- [YOUR ASSIGNMENT]: In the records below, find every line that contains "begin" and list it.

Extracted records
++++++++
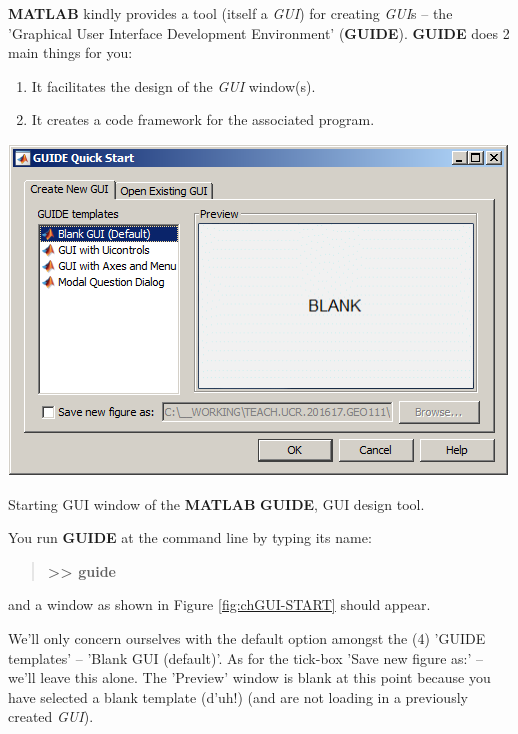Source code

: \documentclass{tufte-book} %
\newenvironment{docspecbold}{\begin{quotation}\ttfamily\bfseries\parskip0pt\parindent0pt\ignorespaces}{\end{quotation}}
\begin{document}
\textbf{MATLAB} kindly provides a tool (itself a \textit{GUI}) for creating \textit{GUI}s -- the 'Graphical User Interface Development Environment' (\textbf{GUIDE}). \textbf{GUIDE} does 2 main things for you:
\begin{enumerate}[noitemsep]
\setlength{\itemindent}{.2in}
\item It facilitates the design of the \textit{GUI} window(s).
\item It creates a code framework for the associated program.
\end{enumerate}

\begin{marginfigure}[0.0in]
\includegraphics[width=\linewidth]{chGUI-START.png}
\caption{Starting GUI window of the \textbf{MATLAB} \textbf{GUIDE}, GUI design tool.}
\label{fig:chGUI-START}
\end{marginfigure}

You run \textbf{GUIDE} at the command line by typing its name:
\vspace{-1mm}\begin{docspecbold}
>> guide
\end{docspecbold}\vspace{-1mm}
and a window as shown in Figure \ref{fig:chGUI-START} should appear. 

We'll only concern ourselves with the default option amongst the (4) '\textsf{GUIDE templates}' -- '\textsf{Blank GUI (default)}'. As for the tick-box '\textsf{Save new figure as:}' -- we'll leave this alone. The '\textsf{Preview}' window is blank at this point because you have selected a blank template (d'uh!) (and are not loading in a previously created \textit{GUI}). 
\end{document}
++++++++
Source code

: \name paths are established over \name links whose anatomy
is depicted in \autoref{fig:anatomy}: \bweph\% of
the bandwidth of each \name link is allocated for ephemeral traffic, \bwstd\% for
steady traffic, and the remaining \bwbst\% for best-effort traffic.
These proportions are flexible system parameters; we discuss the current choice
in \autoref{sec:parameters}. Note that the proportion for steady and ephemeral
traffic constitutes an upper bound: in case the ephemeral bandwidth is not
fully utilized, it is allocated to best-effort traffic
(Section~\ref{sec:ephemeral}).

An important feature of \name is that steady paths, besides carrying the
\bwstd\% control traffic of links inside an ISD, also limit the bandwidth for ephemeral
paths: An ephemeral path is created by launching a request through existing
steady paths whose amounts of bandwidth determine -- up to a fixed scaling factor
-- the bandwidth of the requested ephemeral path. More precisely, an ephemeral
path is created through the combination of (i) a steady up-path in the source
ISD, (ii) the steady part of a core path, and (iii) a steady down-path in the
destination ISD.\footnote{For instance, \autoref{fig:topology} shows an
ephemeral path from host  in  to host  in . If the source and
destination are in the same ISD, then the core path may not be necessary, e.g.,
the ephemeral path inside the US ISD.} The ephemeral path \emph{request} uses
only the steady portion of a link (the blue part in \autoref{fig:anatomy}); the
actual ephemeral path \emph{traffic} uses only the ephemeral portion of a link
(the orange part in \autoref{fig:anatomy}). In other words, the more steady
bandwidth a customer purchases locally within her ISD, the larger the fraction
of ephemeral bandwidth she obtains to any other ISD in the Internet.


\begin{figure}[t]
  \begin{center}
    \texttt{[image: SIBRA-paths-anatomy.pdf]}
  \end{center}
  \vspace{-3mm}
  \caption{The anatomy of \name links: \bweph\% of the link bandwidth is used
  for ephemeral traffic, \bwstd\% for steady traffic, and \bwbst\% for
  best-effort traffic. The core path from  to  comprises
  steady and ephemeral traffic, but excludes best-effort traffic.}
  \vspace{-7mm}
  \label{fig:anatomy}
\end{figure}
++++++++
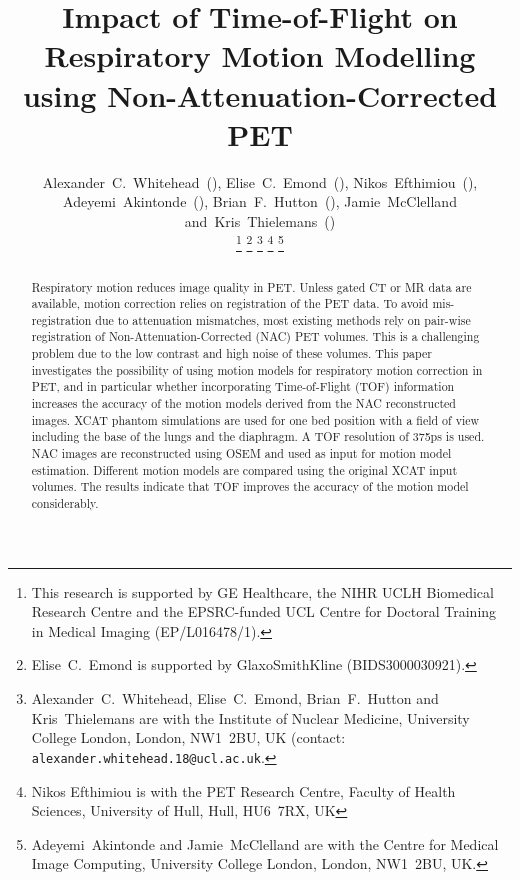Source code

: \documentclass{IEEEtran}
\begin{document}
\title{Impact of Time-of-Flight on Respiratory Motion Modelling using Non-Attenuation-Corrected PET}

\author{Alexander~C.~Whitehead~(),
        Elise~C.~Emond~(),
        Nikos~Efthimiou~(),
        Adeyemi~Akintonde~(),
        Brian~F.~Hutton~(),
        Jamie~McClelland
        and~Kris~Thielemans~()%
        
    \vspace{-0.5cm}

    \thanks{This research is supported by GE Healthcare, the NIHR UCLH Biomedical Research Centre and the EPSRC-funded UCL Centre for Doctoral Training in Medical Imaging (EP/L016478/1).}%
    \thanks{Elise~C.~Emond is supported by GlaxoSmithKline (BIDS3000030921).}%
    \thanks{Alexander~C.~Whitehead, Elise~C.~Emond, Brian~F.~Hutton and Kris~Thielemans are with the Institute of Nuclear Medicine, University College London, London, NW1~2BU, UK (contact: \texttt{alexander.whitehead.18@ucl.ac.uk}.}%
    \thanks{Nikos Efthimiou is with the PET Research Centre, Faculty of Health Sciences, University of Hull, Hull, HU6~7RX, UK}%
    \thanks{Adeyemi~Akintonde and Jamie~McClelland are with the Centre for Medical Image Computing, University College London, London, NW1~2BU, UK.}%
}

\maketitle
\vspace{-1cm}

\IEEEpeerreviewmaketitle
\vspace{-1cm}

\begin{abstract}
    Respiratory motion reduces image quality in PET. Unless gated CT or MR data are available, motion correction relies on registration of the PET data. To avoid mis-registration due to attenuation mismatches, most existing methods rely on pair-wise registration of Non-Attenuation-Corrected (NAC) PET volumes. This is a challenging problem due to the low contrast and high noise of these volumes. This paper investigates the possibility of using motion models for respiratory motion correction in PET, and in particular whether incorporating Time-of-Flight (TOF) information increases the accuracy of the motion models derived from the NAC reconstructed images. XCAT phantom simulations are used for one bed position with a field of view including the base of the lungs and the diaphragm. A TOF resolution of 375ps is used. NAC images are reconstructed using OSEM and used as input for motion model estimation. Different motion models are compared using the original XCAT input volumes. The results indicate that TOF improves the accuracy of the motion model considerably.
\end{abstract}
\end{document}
++++++++
- [RESULT OF THE EXERCISE]:
\newenvironment{docspecbold}{\begin{quotation}\ttfamily\bfseries\parskip0pt\parindent0pt\ignorespaces}{\end{quotation}}
\begin{document}
\begin{enumerate}[noitemsep]
\begin{marginfigure}[0.0in]
\vspace{-1mm}\begin{docspecbold}
\begin{figure}[t]
  \begin{center}
\begin{document}
\begin{abstract}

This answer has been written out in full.